Before I start I want to get some nomenclature out of the way just so we know what we are talking about later on in the post. Refer back to this as often as you need because this will be the basis for all the derivations to come. Here we are talking about a feedforward neural network and this is the notation I will be using.
  • Input - $X$
  • Labelled data - $y$
  • Output estimate - $a^L$
  • Weights (sometimes called thetas) - $w$
  • Bias - $b$
  • Gradient - $\nabla$
  • superscripts refer to layer; $L$ denotes output layer; $l$ denotes any other layer
  • subscripts refer to the connection of individual neurons between layers usually denoted $jk$ where $j$ refers to the neuron in $l$th layer and $k$ refers to the neuron in layer $l-1$ 
  • Activation function - $\sigma$
  • $a^l_j = \sigma(\sum\limits_k (w^l_{jk} \cdot a^{l-1}_k) + b^l_j)$
  • $z^l_j = \sum\limits_k (w^l_{jk} \cdot a^{l-1}_k) + b^l_j$
  • $a^l_j$ is the activation of the $j$th neuron in the $l$th layer, $a^1_j$ is the activation of the $j$th neuron is the input layer

This is an example of a network with the notation we will be using.

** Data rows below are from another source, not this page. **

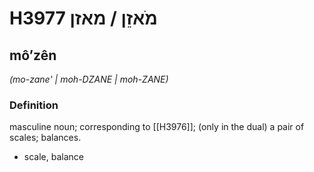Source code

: # H3977 מֹאזֵן / מאזן

## môʼzên

_(mo-zane' | moh-DZANE | moh-ZANE)_

### Definition

masculine noun; corresponding to [[H3976]]; (only in the dual) a pair of scales; balances.

- scale, balance
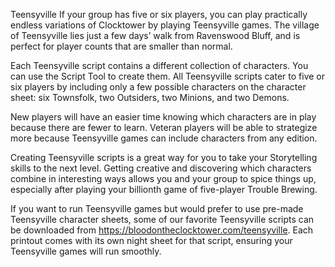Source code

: Teensyville
If your group has five or six players, you can play practically endless variations of Clocktower by playing Teensyville games. The village of Teensyville lies just a few days’ walk from Ravenswood Bluff, and is perfect for player counts that are smaller than normal.

Each Teensyville script contains a different collection of characters. You can use the Script Tool to create them. All Teensyville scripts cater to five or six players by including only a few possible characters on the character sheet: six Townsfolk, two Outsiders, two Minions, and two Demons.

New players will have an easier time knowing which characters are in play because there are fewer to learn. Veteran players will be able to strategize more because Teensyville games can include characters from any edition.

Creating Teensyville scripts is a great way for you to take your Storytelling skills to the next level. Getting creative and discovering which characters combine in interesting ways allows you and your group to spice things up, especially after playing your billionth game of five-player Trouble Brewing.

If you want to run Teensyville games but would prefer to use pre-made Teensyville character sheets, some of our favorite Teensyville scripts can be downloaded from https://bloodontheclocktower.com/teensyville. Each printout comes with its own night sheet for that script, ensuring your Teensyville games will run smoothly.

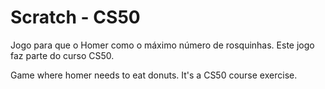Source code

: # Scratch - CS50

Jogo para que o Homer como o máximo número de rosquinhas.
Este jogo faz parte do curso CS50.

Game where homer needs to eat donuts. 
It's a CS50 course exercise.
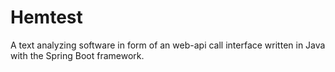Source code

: # Hemtest
A text analyzing software in form of an web-api call interface written in Java with the Spring Boot framework.

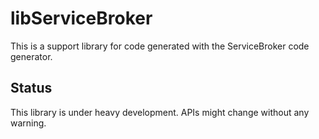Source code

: # libServiceBroker

This is a support library for code generated with the ServiceBroker code generator.

## Status

This library is under heavy development. APIs might change without any warning.
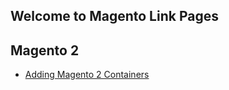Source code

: ## Welcome to Magento Link Pages

## Magento 2
- [Adding Magento 2 Containers](https://www.siphor.com/adding-magento-2-containers/)



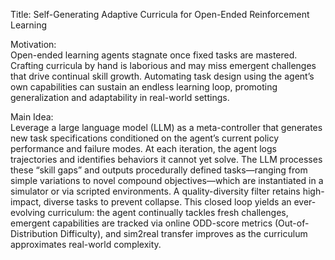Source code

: Title: Self-Generating Adaptive Curricula for Open-Ended Reinforcement Learning

Motivation:  
Open-ended learning agents stagnate once fixed tasks are mastered. Crafting curricula by hand is laborious and may miss emergent challenges that drive continual skill growth. Automating task design using the agent’s own capabilities can sustain an endless learning loop, promoting generalization and adaptability in real-world settings.

Main Idea:  
Leverage a large language model (LLM) as a meta-controller that generates new task specifications conditioned on the agent’s current policy performance and failure modes. At each iteration, the agent logs trajectories and identifies behaviors it cannot yet solve. The LLM processes these “skill gaps” and outputs procedurally defined tasks—ranging from simple variations to novel compound objectives—which are instantiated in a simulator or via scripted environments. A quality-diversity filter retains high-impact, diverse tasks to prevent collapse. This closed loop yields an ever-evolving curriculum: the agent continually tackles fresh challenges, emergent capabilities are tracked via online ODD-score metrics (Out-of-Distribution Difficulty), and sim2real transfer improves as the curriculum approximates real-world complexity.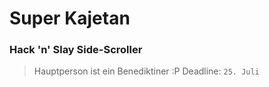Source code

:# Super Kajetan

### Hack 'n' Slay Side-Scroller
> Hauptperson ist ein Benediktiner :P
Deadline: `25. Juli`
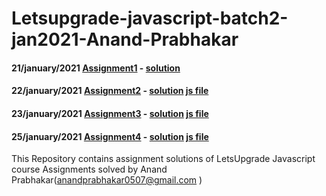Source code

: # Letsupgrade-javascript-batch2-jan2021-Anand-Prabhakar

#### 21/january/2021 [Assignment1](https://drive.google.com/drive/folders/15US7MsuUqnyCS83uxTE6JKkDhufUk9-q) - [solution](https://github.com/anandprabhakar0507/Letsupgrade-javascript-batch2-jan2021-Anand-Prabhakar/blob/main/Assignment%201%20solution.txt)

#### 22/january/2021  [Assignment2](https://drive.google.com/drive/folders/1irlQqq85SXLcFgL0ZjB8KB5GOaHdgKx7) - [solution](https://github.com/anandprabhakar0507/Letsupgrade-javascript-batch2-jan2021-Anand-Prabhakar/blob/main/Assignment%202%20solution.txt)  [js file](https://github.com/anandprabhakar0507/Letsupgrade-javascript-batch2-jan2021-Anand-Prabhakar/blob/main/Assignment2.js)

#### 23/january/2021  [Assignment3](https://drive.google.com/drive/folders/12BaIzbJweqiZiWX23WI-B5V7pTIU_woR) - [solution]()  [js file]()

#### 25/january/2021  [Assignment4](https://drive.google.com/drive/folders/195kavGJW0w_ctwKCvWMgKF4Ag3i58F0U) - [solution]()  [js file]()


This Repository contains assignment solutions of LetsUpgrade Javascript course Assignments solved by Anand Prabhakar(anandprabhakar0507@gmail.com )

There are two rules which all cost functions must also adhere to that I want to mathematically spell out here as well. In order to preform backpropagation it must be possible to write the Cost, $C$, as an average across the cost, \(C_x\) where \(x\) is an individual training example.
$$C = \frac{1}{n}\sum_{x}C_x$$
This is important because if we were not able to do this it would not be possible to compute the gradient vector with respect to our weights and biases.

The other rule is that the cost, $C$, must not depend upon any activation layers apart from $a^L$, where $a^L$ refers to the activation of the output layer. This is because if the cost were to rely on any activation units apart from $a^L$ backpropagation would become invalid. It would become impossible to move backwards through the network because parts of the cost would refer to different hidden layers. Let's now work through the principles of backpropagation to mathematically show why our network learns

Not All Cost Functions Are Created Equal 
The goal of any neural network is to find weights which will drive the cost towards 0. Different cost functions will accomplish this goal differently and at different speeds. Our goal is choose an appropriate cost function which will effectively drop our cost close to 0. The speed at which the cost  and activation functions are able to work together to accomplish this goal will play a huge part in determining our selection. Part of the problem what is known as the slow-down effect. This in essence means that as they get closer to the correct values they will start to take smaller and smaller steps towards this value. Depending on how early this slowdown starts it can take the network a really long time to converge. Another problem is that in some network structures certain neurons learning much slower, if at all, than others. Together these problems can cause certain network structures to behave very poorly with certain data types and cost functions. I will tackle the learning slowdown in more depth in future post but just keep in find for now that these are the main reasons we have so many different cost functions.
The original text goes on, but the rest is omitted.